─── Source records

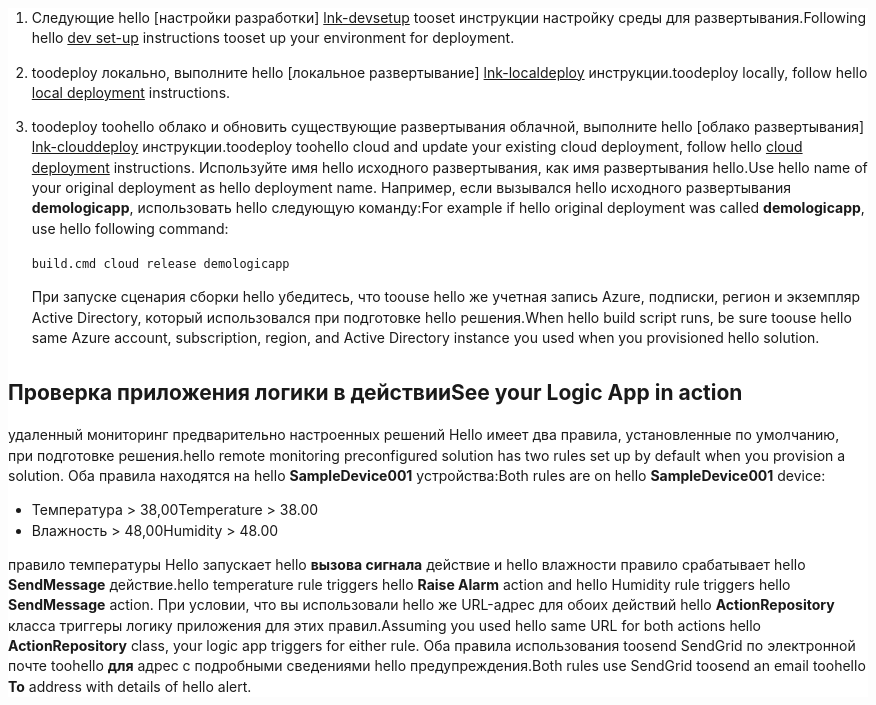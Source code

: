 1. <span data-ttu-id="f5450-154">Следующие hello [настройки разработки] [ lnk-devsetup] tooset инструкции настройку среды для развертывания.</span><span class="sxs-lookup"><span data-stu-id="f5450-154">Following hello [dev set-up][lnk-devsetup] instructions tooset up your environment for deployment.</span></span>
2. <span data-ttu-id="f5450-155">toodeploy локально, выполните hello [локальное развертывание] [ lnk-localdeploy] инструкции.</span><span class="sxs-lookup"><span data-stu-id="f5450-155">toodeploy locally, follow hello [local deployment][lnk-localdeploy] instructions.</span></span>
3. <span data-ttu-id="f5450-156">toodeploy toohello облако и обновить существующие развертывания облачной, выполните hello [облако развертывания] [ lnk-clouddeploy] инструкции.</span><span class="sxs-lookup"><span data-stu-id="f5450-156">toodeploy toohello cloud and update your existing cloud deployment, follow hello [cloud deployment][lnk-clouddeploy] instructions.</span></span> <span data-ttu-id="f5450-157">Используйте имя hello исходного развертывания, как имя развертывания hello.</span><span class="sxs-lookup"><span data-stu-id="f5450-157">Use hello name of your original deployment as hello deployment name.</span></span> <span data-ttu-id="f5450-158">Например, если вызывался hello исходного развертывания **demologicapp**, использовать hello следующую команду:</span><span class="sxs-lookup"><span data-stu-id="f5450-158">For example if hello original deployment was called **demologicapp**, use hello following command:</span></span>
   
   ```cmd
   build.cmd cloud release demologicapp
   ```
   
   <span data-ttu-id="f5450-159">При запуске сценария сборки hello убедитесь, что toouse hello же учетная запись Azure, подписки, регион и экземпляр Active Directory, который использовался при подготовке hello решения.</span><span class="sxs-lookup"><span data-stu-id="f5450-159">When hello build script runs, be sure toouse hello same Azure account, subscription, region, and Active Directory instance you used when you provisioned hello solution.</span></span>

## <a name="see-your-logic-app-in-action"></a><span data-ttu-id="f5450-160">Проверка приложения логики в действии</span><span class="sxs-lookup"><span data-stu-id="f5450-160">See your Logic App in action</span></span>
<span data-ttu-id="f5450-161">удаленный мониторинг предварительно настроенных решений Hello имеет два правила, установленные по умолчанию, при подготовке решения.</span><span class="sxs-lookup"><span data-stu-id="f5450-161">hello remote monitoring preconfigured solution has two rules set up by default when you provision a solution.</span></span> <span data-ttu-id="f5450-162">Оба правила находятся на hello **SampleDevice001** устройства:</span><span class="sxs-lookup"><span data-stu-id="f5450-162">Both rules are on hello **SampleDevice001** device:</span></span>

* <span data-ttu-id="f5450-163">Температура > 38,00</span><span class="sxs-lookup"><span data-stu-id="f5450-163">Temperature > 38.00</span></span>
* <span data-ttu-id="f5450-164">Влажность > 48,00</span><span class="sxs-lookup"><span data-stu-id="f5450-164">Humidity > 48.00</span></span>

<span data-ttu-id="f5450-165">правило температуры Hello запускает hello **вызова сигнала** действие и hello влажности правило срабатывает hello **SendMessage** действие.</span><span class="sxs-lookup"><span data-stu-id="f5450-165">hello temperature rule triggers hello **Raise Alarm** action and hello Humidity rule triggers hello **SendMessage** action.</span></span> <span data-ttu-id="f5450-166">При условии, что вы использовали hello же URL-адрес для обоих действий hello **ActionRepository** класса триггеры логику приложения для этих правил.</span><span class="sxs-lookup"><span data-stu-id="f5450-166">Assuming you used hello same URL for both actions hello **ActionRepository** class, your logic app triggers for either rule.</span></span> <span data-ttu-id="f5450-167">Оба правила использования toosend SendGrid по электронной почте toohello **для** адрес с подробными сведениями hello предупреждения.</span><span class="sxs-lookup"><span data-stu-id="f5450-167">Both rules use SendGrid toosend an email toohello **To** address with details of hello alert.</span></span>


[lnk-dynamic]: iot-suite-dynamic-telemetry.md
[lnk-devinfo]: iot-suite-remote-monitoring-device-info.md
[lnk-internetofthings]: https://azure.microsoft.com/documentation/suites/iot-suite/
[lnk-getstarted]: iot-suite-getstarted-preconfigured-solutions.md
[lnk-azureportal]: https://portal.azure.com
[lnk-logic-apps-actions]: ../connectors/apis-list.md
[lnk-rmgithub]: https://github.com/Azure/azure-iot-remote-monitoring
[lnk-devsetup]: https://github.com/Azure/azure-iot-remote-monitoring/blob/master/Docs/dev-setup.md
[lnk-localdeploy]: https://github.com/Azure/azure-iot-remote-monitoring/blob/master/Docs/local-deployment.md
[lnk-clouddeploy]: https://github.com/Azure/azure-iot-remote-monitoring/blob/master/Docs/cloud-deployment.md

──────
─── Source records

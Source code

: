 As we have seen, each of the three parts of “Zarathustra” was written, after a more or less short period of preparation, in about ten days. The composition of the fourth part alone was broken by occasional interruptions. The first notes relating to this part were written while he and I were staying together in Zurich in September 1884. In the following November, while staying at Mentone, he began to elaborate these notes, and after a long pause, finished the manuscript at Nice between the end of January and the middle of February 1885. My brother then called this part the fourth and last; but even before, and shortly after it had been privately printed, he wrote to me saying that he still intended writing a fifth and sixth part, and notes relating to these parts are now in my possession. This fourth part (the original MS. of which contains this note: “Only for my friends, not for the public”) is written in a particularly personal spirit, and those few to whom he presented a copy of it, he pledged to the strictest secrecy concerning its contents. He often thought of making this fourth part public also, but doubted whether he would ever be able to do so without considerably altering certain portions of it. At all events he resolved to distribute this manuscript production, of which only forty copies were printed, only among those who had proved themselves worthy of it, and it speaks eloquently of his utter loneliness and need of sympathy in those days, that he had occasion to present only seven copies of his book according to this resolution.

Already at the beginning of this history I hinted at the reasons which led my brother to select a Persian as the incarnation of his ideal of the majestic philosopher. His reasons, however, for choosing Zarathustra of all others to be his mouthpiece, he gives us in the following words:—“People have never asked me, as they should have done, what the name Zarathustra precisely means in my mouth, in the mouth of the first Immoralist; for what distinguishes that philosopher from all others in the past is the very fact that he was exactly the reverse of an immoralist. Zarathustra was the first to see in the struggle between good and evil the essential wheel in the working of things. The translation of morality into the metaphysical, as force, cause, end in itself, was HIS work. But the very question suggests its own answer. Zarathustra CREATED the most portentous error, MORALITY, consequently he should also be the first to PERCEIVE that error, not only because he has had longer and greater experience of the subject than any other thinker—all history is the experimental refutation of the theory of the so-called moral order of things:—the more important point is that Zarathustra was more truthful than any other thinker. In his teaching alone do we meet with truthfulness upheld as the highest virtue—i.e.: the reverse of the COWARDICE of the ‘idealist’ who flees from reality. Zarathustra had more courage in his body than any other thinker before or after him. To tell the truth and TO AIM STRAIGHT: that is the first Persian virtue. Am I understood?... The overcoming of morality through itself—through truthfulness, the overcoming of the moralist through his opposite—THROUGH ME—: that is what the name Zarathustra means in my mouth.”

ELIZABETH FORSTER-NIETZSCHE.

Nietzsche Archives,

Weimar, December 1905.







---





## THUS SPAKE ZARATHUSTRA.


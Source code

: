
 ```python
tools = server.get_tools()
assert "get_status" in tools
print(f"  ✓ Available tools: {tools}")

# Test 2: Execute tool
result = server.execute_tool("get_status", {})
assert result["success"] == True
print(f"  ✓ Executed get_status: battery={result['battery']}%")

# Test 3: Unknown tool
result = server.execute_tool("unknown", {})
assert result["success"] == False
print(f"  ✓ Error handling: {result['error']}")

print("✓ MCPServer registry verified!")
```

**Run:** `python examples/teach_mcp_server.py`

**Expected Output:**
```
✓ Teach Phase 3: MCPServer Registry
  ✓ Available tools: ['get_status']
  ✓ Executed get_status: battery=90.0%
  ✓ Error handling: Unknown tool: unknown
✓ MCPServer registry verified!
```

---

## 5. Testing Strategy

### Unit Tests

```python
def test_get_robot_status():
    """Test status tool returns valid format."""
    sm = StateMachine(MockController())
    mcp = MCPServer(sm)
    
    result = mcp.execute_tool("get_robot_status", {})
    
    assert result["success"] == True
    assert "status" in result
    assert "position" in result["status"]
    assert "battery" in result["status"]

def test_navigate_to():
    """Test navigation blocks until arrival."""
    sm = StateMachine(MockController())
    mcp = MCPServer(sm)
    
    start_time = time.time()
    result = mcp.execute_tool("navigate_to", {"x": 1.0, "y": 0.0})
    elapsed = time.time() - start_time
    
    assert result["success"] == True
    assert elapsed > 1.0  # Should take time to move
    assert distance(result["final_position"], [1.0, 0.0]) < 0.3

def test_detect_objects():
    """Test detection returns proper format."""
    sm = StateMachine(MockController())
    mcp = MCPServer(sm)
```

──────

■ What to do
Only a number is wanted. How many lines of the entries above carry "elapsed"?

■ Result below
2